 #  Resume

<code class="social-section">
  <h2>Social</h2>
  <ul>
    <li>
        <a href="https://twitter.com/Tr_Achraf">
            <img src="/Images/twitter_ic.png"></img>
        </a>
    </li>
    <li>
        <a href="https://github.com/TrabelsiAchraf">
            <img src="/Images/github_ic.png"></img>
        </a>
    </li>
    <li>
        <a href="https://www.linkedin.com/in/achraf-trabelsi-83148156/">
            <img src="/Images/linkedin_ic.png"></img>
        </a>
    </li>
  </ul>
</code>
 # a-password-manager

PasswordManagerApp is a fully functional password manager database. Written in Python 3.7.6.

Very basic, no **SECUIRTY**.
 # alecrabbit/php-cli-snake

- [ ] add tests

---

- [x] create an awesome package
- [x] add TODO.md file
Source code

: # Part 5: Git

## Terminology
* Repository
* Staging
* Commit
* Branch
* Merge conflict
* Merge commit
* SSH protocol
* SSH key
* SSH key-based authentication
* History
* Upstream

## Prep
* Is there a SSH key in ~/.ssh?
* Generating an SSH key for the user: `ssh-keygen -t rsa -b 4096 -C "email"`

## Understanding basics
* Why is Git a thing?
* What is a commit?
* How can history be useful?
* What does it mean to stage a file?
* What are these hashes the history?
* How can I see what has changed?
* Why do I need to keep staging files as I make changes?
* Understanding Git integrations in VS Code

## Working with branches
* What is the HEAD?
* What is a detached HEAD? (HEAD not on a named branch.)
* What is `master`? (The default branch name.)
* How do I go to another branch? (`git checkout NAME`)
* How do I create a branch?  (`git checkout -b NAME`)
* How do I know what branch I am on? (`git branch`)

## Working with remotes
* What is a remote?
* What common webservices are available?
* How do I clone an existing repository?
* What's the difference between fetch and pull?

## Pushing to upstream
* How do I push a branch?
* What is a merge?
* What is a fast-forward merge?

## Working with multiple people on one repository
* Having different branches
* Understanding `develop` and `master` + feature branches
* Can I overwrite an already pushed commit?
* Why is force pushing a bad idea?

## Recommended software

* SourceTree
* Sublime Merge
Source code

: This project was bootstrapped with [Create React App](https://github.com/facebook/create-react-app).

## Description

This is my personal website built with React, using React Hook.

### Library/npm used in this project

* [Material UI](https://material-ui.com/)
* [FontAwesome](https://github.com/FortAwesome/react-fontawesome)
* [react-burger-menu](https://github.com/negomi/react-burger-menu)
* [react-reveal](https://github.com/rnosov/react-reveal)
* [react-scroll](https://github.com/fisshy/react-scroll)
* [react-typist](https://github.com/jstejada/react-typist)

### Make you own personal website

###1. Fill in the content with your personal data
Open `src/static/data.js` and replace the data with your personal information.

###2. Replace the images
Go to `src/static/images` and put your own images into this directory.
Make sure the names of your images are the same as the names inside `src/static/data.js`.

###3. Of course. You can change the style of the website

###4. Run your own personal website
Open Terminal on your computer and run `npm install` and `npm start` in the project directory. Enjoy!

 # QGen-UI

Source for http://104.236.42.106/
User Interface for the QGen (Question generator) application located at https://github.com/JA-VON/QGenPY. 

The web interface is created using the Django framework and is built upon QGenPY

* Activity: Would you write out all of the data exactly as given?

* Solution for this problem:
 #  Resume

<code class="social-section">
  <h2>Social</h2>
  <ul>
    <li>
        <a href="https://twitter.com/Tr_Achraf">
            <img src="/Images/twitter_ic.png"></img>
        </a>
    </li>
    <li>
        <a href="https://github.com/TrabelsiAchraf">
            <img src="/Images/github_ic.png"></img>
        </a>
    </li>
    <li>
        <a href="https://www.linkedin.com/in/achraf-trabelsi-83148156/">
            <img src="/Images/linkedin_ic.png"></img>
        </a>
    </li>
  </ul>
</code>
 # a-password-manager

PasswordManagerApp is a fully functional password manager database. Written in Python 3.7.6.

Very basic, no **SECUIRTY**.
 # alecrabbit/php-cli-snake

- [ ] add tests

---

- [x] create an awesome package
- [x] add TODO.md file
Source code

: # Part 5: Git

## Terminology
* Repository
* Staging
* Commit
* Branch
* Merge conflict
* Merge commit
* SSH protocol
* SSH key
* SSH key-based authentication
* History
* Upstream

## Prep
* Is there a SSH key in ~/.ssh?
* Generating an SSH key for the user: `ssh-keygen -t rsa -b 4096 -C "email"`

## Understanding basics
* Why is Git a thing?
* What is a commit?
* How can history be useful?
* What does it mean to stage a file?
* What are these hashes the history?
* How can I see what has changed?
* Why do I need to keep staging files as I make changes?
* Understanding Git integrations in VS Code

## Working with branches
* What is the HEAD?
* What is a detached HEAD? (HEAD not on a named branch.)
* What is `master`? (The default branch name.)
* How do I go to another branch? (`git checkout NAME`)
* How do I create a branch?  (`git checkout -b NAME`)
* How do I know what branch I am on? (`git branch`)

## Working with remotes
* What is a remote?
* What common webservices are available?
* How do I clone an existing repository?
* What's the difference between fetch and pull?

## Pushing to upstream
* How do I push a branch?
* What is a merge?
* What is a fast-forward merge?

## Working with multiple people on one repository
* Having different branches
* Understanding `develop` and `master` + feature branches
* Can I overwrite an already pushed commit?
* Why is force pushing a bad idea?

## Recommended software

* SourceTree
* Sublime Merge
Source code

: This project was bootstrapped with [Create React App](https://github.com/facebook/create-react-app).

## Description

This is my personal website built with React, using React Hook.

### Library/npm used in this project

* [Material UI](https://material-ui.com/)
* [FontAwesome](https://github.com/FortAwesome/react-fontawesome)
* [react-burger-menu](https://github.com/negomi/react-burger-menu)
* [react-reveal](https://github.com/rnosov/react-reveal)
* [react-scroll](https://github.com/fisshy/react-scroll)
* [react-typist](https://github.com/jstejada/react-typist)

### Make you own personal website

###1. Fill in the content with your personal data
Open `src/static/data.js` and replace the data with your personal information.

###2. Replace the images
Go to `src/static/images` and put your own images into this directory.
Make sure the names of your images are the same as the names inside `src/static/data.js`.

###3. Of course. You can change the style of the website

###4. Run your own personal website
Open Terminal on your computer and run `npm install` and `npm start` in the project directory. Enjoy!

 # QGen-UI

Source for http://104.236.42.106/
User Interface for the QGen (Question generator) application located at https://github.com/JA-VON/QGenPY. 

The web interface is created using the Django framework and is built upon QGenPY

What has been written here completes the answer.